Gamma-interferon and tumor necrosis factor production after bone marrow
transplantation is augmented by exposure to marrow fibroblasts infected
with cytomegalovirus
AS Duncombe, A Meager, HG Prentice, JE Grundy, HE Heslop, AV Hoffbrand and MK Brenner
Department of Haematology, Royal Free Hospital, Hampstead, London.
After bone marrow transplantation (BMT), mortality from viral infections
such as cytomegalovirus (CMV) remains high. Gamma-Interferon (gamma IFN)
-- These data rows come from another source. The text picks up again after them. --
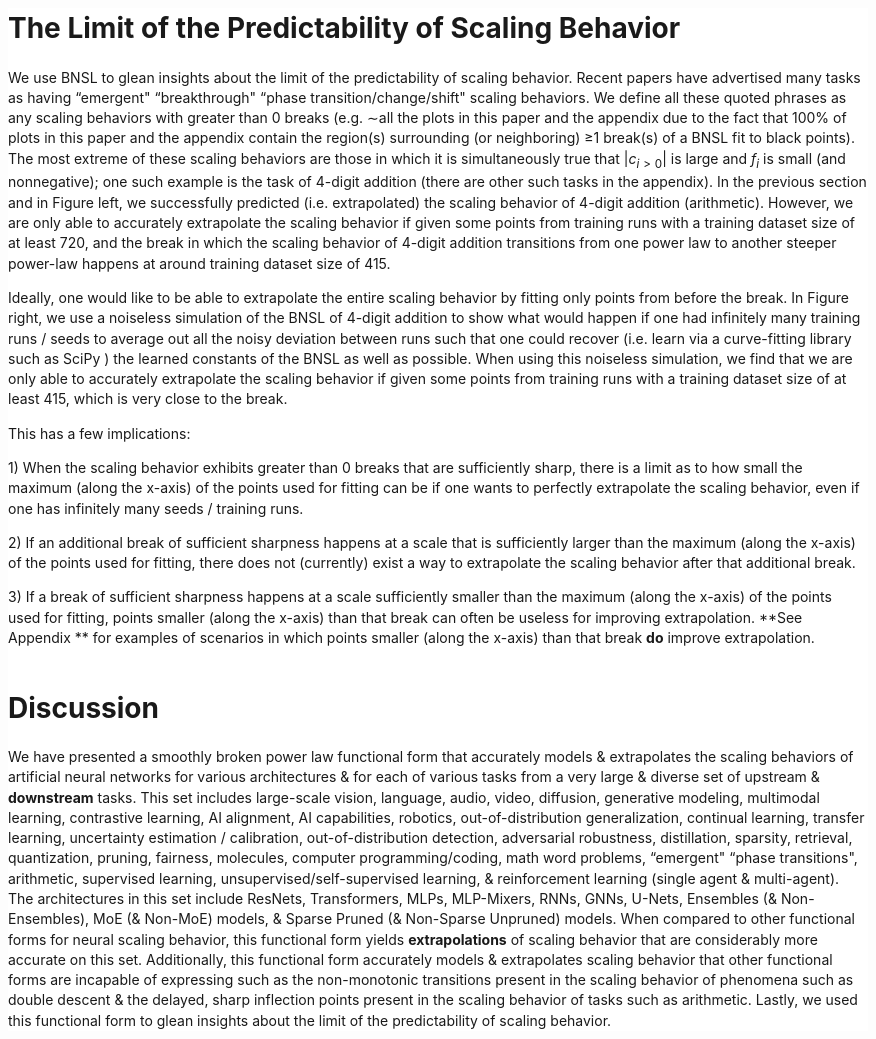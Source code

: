 # The Limit of the Predictability of Scaling Behavior

We use BNSL to glean insights about the limit of the predictability of scaling behavior. Recent papers have advertised many tasks as having “emergent" “breakthrough" “phase transition/change/shift" scaling behaviors. We define all these quoted phrases as any scaling behaviors with greater than $0$ breaks (e.g. $\sim$all the plots in this paper and the appendix due to the fact that 100% of plots in this paper and the appendix contain the region(s) surrounding (or neighboring) $\geq$1 break(s) of a BNSL fit to black points). The most extreme of these scaling behaviors are those in which it is simultaneously true that $|c_{i>0}|$ is large and $f_i$ is small (and nonnegative); one such example is the task of 4-digit addition (there are other such tasks in the appendix). In the previous section and in Figure left, we successfully predicted (i.e. extrapolated) the scaling behavior of 4-digit addition (arithmetic). However, we are only able to accurately extrapolate the scaling behavior if given some points from training runs with a training dataset size of at least 720, and the break in which the scaling behavior of 4-digit addition transitions from one power law to another steeper power-law happens at around training dataset size of 415.

Ideally, one would like to be able to extrapolate the entire scaling behavior by fitting only points from before the break. In Figure right, we use a noiseless simulation of the BNSL of 4-digit addition to show what would happen if one had infinitely many training runs / seeds to average out all the noisy deviation between runs such that one could recover (i.e. learn via a curve-fitting library such as SciPy ) the learned constants of the BNSL as well as possible. When using this noiseless simulation, we find that we are only able to accurately extrapolate the scaling behavior if given some points from training runs with a training dataset size of at least 415, which is very close to the break.

This has a few implications:

1\) When the scaling behavior exhibits greater than 0 breaks that are sufficiently sharp, there is a limit as to how small the maximum (along the x-axis) of the points used for fitting can be if one wants to perfectly extrapolate the scaling behavior, even if one has infinitely many seeds / training runs.

2\) If an additional break of sufficient sharpness happens at a scale that is sufficiently larger than the maximum (along the x-axis) of the points used for fitting, there does not (currently) exist a way to extrapolate the scaling behavior after that additional break.

3\) If a break of sufficient sharpness happens at a scale sufficiently smaller than the maximum (along the x-axis) of the points used for fitting, points smaller (along the x-axis) than that break can often be useless for improving extrapolation. **See Appendix ** for examples of scenarios in which points smaller (along the x-axis) than that break **do** improve extrapolation.

# Discussion

We have presented a smoothly broken power law functional form that accurately models & extrapolates the scaling behaviors of artificial neural networks for various architectures & for each of various tasks from a very large & diverse set of upstream & **downstream** tasks. This set includes large-scale vision, language, audio, video, diffusion, generative modeling, multimodal learning, contrastive learning, AI alignment, AI capabilities, robotics, out-of-distribution generalization, continual learning, transfer learning, uncertainty estimation / calibration, out-of-distribution detection, adversarial robustness, distillation, sparsity, retrieval, quantization, pruning, fairness, molecules, computer programming/coding, math word problems, “emergent" “phase transitions", arithmetic, supervised learning, unsupervised/self-supervised learning, & reinforcement learning (single agent & multi-agent). The architectures in this set include ResNets, Transformers, MLPs, MLP-Mixers, RNNs, GNNs, U-Nets, Ensembles (& Non-Ensembles), MoE (& Non-MoE) models, & Sparse Pruned (& Non-Sparse Unpruned) models. When compared to other functional forms for neural scaling behavior, this functional form yields **extrapolations** of scaling behavior that are considerably more accurate on this set. Additionally, this functional form accurately models & extrapolates scaling behavior that other functional forms are incapable of expressing such as the non-monotonic transitions present in the scaling behavior of phenomena such as double descent & the delayed, sharp inflection points present in the scaling behavior of tasks such as arithmetic. Lastly, we used this functional form to glean insights about the limit of the predictability of scaling behavior.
and tumor necrosis factor (TNF) are produced constitutively after BMT and
have anti-viral properties. To study the effects of these cytokines on CMV
interaction with host cells, we have used patient marrow fibroblasts since
marrow stroma is a target for CMV infection correlating with
myelosuppression in vivo. Both gamma IFN and TNF are constitutively
produced by recipient CD3+ and CD16+ lymphocytes, but not by their marrow
fibroblasts. Secretion by peripheral blood mononuclear cells is increased
if they are cultured with host fibroblasts infected with CMV in vitro and
the levels of gamma IFN and TNF produced are within the range that protects
fresh fibroblasts from CMV infection. Constitutive secretion of cytokines
by lymphocytes declines by 8 weeks after BMT, a time when the risk of CMV
disease increases sharply. The in vitro phenomenon that we have described
needs to be evaluated in correlative studies on individual BMT recipients
to determine whether such a cytokine-mediated defense mechanism against CMV
may operate in vivo.
Volume 76,
Issue 5,
pp. 1046-1053,
09/01/1990
Copyright © 1990 by The American Society of Hematology